The fragrance of sizzling burgers and roasting pizzas floods Kanz's City Pizza and Burgerz's wood-paneled dining room. Chefs hand-toss signature pizzas with 13 different toppings such as pepperoni, sausage, and pineapple and pair 8-ounce burgers with freshly cut fries and hand-breaded onion rings. More than 45 types of imported and domestic beer moisten mouths owned by people or cyborgs ages 21 and up. The restaurant regales guests with weekly special events, such as Country Open Jam Night on Wednesdays, video bingo on Thursdays, and live bands at the Lenexa location on Fridays.

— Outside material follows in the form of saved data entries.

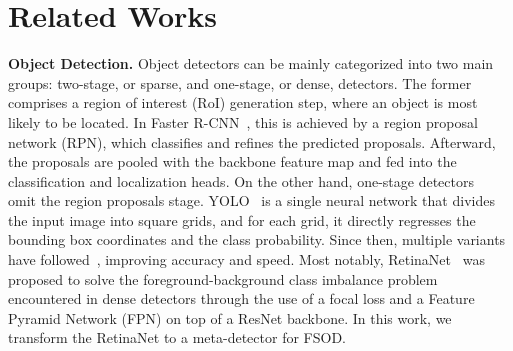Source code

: \documentclass[10pt,twocolumn,letterpaper]{article}
\begin{document}
\section{Related Works}

\textbf{Object Detection.} Object detectors can be mainly categorized into two main groups: two-stage, or sparse, and one-stage, or dense, detectors. The former~\cite{R-CNN, FastR-CNN, FasterR-CNN} comprises a region of interest (RoI) generation step, where an object is most likely to be located. In Faster R-CNN~\cite{FasterR-CNN}, this is achieved by a region proposal network
(RPN), which classifies and refines the predicted proposals. Afterward, the proposals are pooled with the backbone feature map and fed into the classification and localization heads. On the other hand, one-stage detectors~\cite{YOLOv1,SSD, YOLOv2, RetinaNet, YOLOv3, YOLOv4, EfficientDet} omit the region proposals stage. YOLO~\cite{YOLOv1} is a single neural network that divides the input image into square grids, and for each grid, it directly regresses the bounding box coordinates and the class probability. Since then, multiple variants have followed~\cite{YOLOv2, YOLOv3, YOLOv4}, improving accuracy and speed. Most notably, RetinaNet~\cite{RetinaNet} was proposed to solve the foreground-background class imbalance problem encountered in dense detectors through the use of a focal loss and a Feature Pyramid Network (FPN) \cite{fpn} on top of a ResNet backbone. In this work, we transform the RetinaNet to a meta-detector for FSOD.  
\end{document}
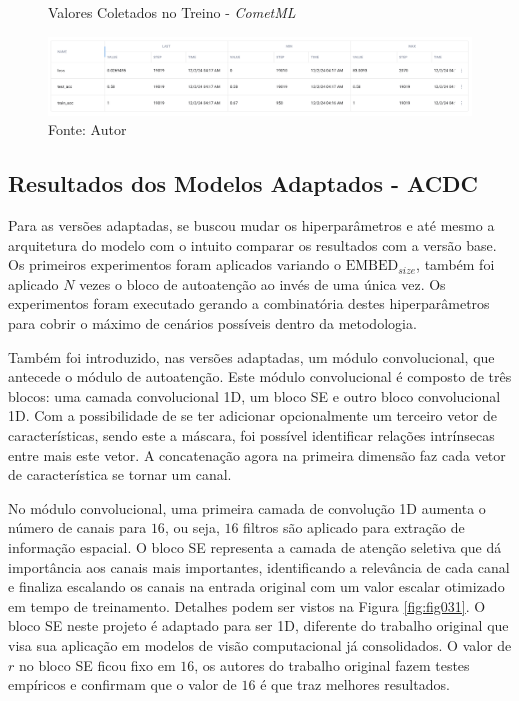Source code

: \begin{figure}[h!]
    \centering
    \caption{Valores Coletados no Treino - \textit{CometML}}
    \includegraphics[width=1\textwidth]{figures/fig029.png}
    \caption*{Fonte: Autor}
    \label{fig:fig029}
\end{figure}


\subsection{Resultados dos Modelos Adaptados - ACDC}
\label{subsec:resultados_acdc_adaptado}

Para as versões adaptadas, se buscou mudar os hiperparâmetros e até mesmo a arquitetura do modelo com o intuito comparar os resultados com a versão base. Os primeiros experimentos foram aplicados variando o $\text{EMBED}_{size}$, também foi aplicado $N$ vezes o bloco de autoatenção ao invés de uma única vez. Os experimentos foram executado gerando a combinatória destes hiperparâmetros para cobrir o máximo de cenários possíveis dentro da metodologia.

Também foi introduzido, nas versões adaptadas, um módulo convolucional, que antecede o módulo de autoatenção. Este módulo convolucional é composto de três blocos: uma camada convolucional 1D, um bloco \gls{SE} e outro bloco convolucional 1D. Com a possibilidade de se ter adicionar opcionalmente um terceiro vetor de características, sendo este a máscara, foi possível identificar relações intrínsecas entre mais este vetor. A concatenação agora na primeira dimensão faz cada vetor de característica se tornar um canal. 

No módulo convolucional, uma primeira camada de convolução 1D aumenta o número de canais para $16$, ou seja, $16$ filtros são aplicado para extração de informação espacial. O bloco \gls{SE} representa a camada de atenção seletiva que dá importância aos canais mais importantes, identificando a relevância de cada canal e finaliza escalando os canais na entrada original com um valor escalar otimizado em tempo de treinamento. Detalhes podem ser vistos na Figura \ref{fig:fig031}. O bloco \gls{SE} neste projeto é adaptado para ser 1D, diferente do trabalho original que visa sua aplicação em modelos de visão computacional já consolidados. O valor de $r$ no bloco \gls{SE} ficou fixo em $16$, os autores do trabalho original fazem testes empíricos e confirmam que o valor de $16$ é que traz melhores resultados.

For 70 years, Winstead’s has garnered a myriad of accolades and praise for its scrumptious hamburgers and other drive-in eats. Poke through the menu to find the joint’s signature Double Winstead steakburger, grilled with U.S. Choice Steak and topped with all the sloppy-tasty fixings––mustard, ketchup, pickle, and onion ($3.35). The Fifty-Fifty puts hot and crisp french fries and crunchy onion rings side by side in the most delicious peace pact since ketchup and mustard ended their hot-dog feud ($2.19). Scarf a chili cheese dog ($2.79) or grilled-cheese sandwich ($2.05), and then focus on Winstead’s old-fashioned desserts. Creamy milk shakes and malts ($2.45–$4.55) immerse taste buds in flavors such as chocolate, vanilla, strawberry, banana, and butterscotch, and Winstead’s beloved skyscraper shake ($7.25) packs enough iced delight to quench the thirsts of four people or one André the Giant. Other desserts include a root-beer float ($2.45) and apple-dumpling à la mode ($4.60).
Family owned and operated, Carlo's Copa Room features an expansive dinner menu stocked with authentic, homemade Italian dishes rich in flavor and character. Matronly tastemaker Kathy "Nani" Fiorello's hand-rolled, olive-oil-fried meatballs are a homespun favorite, sidekicked by her savory sugo sauce ($9.99). Also beloved is her piquant balsamic vinaigrette, which arrives drizzled atop the classic house salad ($7.50). Swingin' stomachs croon for the ravioli Sinatra's tomato cream sauce, prosciutto, and mushrooms ($18.99). And tappy tongues perform a daring dairy-dance in anticipation of the fresh romano cheese and rich cream of the penne alfredo ($16.99, with veggies, chicken, or shrimp available for an additional charge). The succulent homemade cheesecake with strawberry sauce ($6.99) and traditional spumoni ($6) ably furnish any leftover stomach space, and Carlo's copious white and red wines satisfy sippers.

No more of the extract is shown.